Немилостив будет ко грешникам. (5, 195)
Христос говорит грешникам:
С грубостью, со яростью,
Со великой с нелюбовию. (5, 178)
Он говорит им о своей ненависти: «ненавижу Я вас» (5, 201, 207). Иногда Его слова звучат иронией:
Что, души грешныя, ко мне в рай не шли?
У меня в раю птицы райския... (Вар., 9){196}
Или:
Что вы, чада, слезно плачете,
На второй суд помышляете?
Второй суд вам готовится...
Сошлю я на вас остропилателей... (5, 121)
Почти всегда в Его ответах как на один из мотивов осуждения, отягощающих меру грехов, наряду с книгами закона, указывается на Его страдания и даже воплощение.
Я Сам Христос от Девы родился,
Три дня был на распятии,
Все ради вашего согрешения,
Ради вашего беззакония. (5, 81)
Так крест Христов из орудия искупления становится грехом человеческого рода, требующим сам искупления.
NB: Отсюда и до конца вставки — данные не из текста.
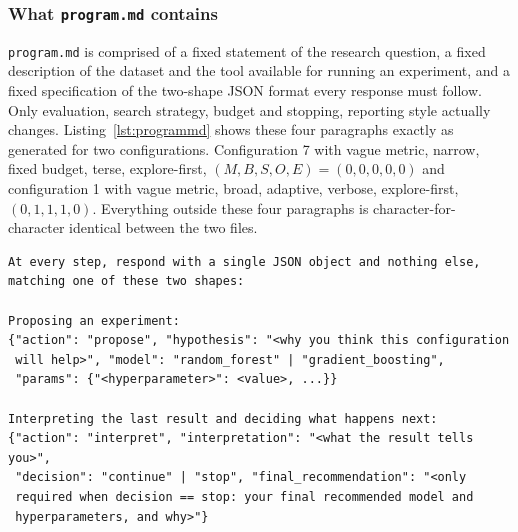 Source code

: \documentclass[11pt]{article}
\begin{document}
\subsubsection{What \texttt{program.md} contains}

\texttt{program.md} is comprised of a fixed statement of the research question, a fixed description of the dataset and the tool available for running an experiment, and a fixed specification of the two-shape JSON format every response must follow. Only evaluation, search strategy, budget and stopping, reporting style actually changes. Listing~\ref{lst:programmd} shows these four paragraphs exactly as generated for two configurations. Configuration 7 with vague metric, narrow, fixed budget, terse, explore-first, $(M,B,S,O,E)=(0,0,0,0,0)$ and configuration 1 with vague metric, broad, adaptive, verbose, explore-first, $(0,1,1,1,0)$. Everything outside these four paragraphs is character-for-character identical between the two files.

\begin{lstlisting}[caption={The response format specification. Identical in every one of the 32 possible \texttt{program.md} files.},label={lst:jsonformat}]
At every step, respond with a single JSON object and nothing else,
matching one of these two shapes:

Proposing an experiment:
{"action": "propose", "hypothesis": "<why you think this configuration
 will help>", "model": "random_forest" | "gradient_boosting",
 "params": {"<hyperparameter>": <value>, ...}}

Interpreting the last result and deciding what happens next:
{"action": "interpret", "interpretation": "<what the result tells you>",
 "decision": "continue" | "stop", "final_recommendation": "<only
 required when decision == stop: your final recommended model and
 hyperparameters, and why>"}
\end{lstlisting}
\end{document}
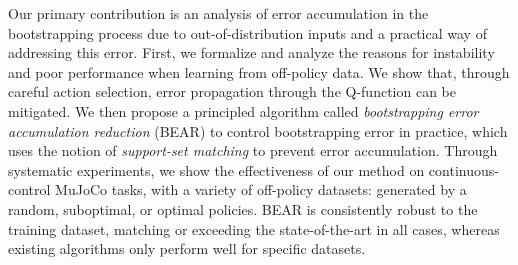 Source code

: Our primary contribution is an analysis of error accumulation in the bootstrapping process due to out-of-distribution inputs and a practical way of addressing this error. 
First, we formalize and analyze the reasons for instability and poor performance when learning from off-policy data. We show that, through careful action selection, error propagation through the Q-function can be mitigated. We then propose a principled algorithm called \emph{bootstrapping error accumulation reduction} (BEAR) to control bootstrapping error in practice, which uses the notion of \emph{support-set matching} to prevent error accumulation. Through systematic experiments, we show the effectiveness of our method on continuous-control MuJoCo tasks, with a variety of off-policy datasets: generated by a random, suboptimal, or optimal policies. BEAR is consistently robust to the training dataset, matching or exceeding the state-of-the-art in all cases, whereas existing algorithms only perform well for specific datasets.

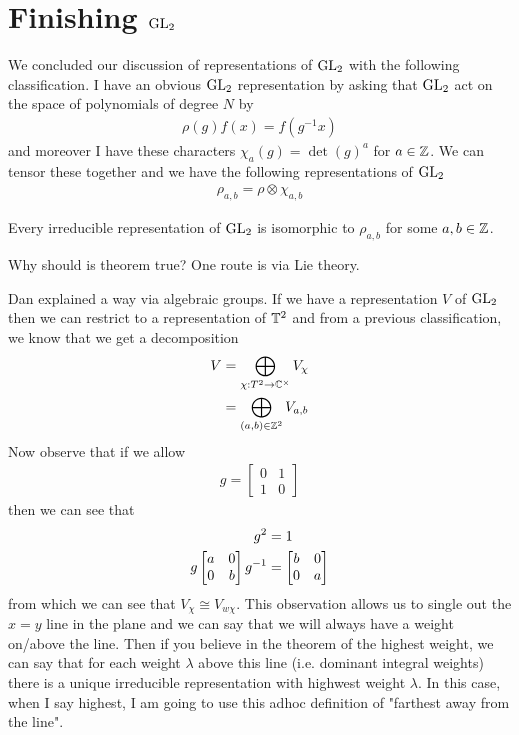 \documentclass[12pt]{article}
\begin{document}
\section{Finishing $\GL_2$}
We concluded our discussion of representations of $\GL_2$ with the following classification. I have an obvious $\GL_2$ representation by 
asking that $\GL_2$ act on the space of polynomials of degree $N$ by \begin{align*}
    \rho(g)f(x) = f(g^{-1}x)
\end{align*}
and moreover I have these characters $\chi_a(g) = \det(g)^a$ for $a\in\Z$. We can tensor these together
and we have the following representations of $\GL_2$ \begin{align*}
    \rho_{a,b} = \rho\otimes \chi_{a,b}
\end{align*}

\begin{theorem}
    Every irreducible representation of $\GL_2$ is isomorphic to $\rho_{a,b}$ for some $a,b\in\Z$.
\end{theorem}

Why should is theorem true? One route is via Lie theory. 

Dan explained a way via algebraic groups. If we have a representation $V$ of $\GL_2$ then we can 
restrict to a representation of $\T^2$ and from a previous classification, we know that we get a decomposition \begin{align*}
    V &= \bigoplus_{\chi:T^2\to \C^\times}V_\chi \\
    &= \bigoplus_{(a,b)\in\Z^2}V_{a,b}
\end{align*}
Now observe that if we allow \begin{align*}
    g = \begin{bmatrix}
        0 & 1 \\
        1 & 0
    \end{bmatrix} 
\end{align*}then we can see that \begin{align*}
    g^2 &= 1 \\
    g\begin{bmatrix}
        a & 0\\
        0 & b
    \end{bmatrix}\inv{g} &= \begin{bmatrix}
        b & 0\\
        0 & a
    \end{bmatrix}\\
\end{align*} from which we can see that $V_\chi \cong V_{w\chi}$. This observation allows us to single
out the $x= y$ line in the plane and we can say that we will always have a weight on/above the line. Then 
if you believe in the theorem of the highest weight, we can say that for each weight $\lambda$ above this line 
(i.e. dominant integral weights) there is a unique irreducible representation with highwest weight $\lambda$.
In this case, when I say highest, I am going to use this adhoc definition of "farthest away from the line".
\end{document}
Приговор произнесен. Каков баланс последнего суда? На чем ставится ударение: на блаженстве праведных или на вечных муках? Для читателя, просмотревшего около сотни вариантов, собранных у Бессонова и других, нет места сомнению. Весь пафос стихов, вся трагическая красота их — в мрачном и безысходном конце.
Райские наслаждения с трудом поддаются художественной конкретизации: это неизбежно обледняет все изображения рая в христианском искусстве. В духовных стихах эти изображения отличаются особенной краткостью, чтобы не сказать схематизмом.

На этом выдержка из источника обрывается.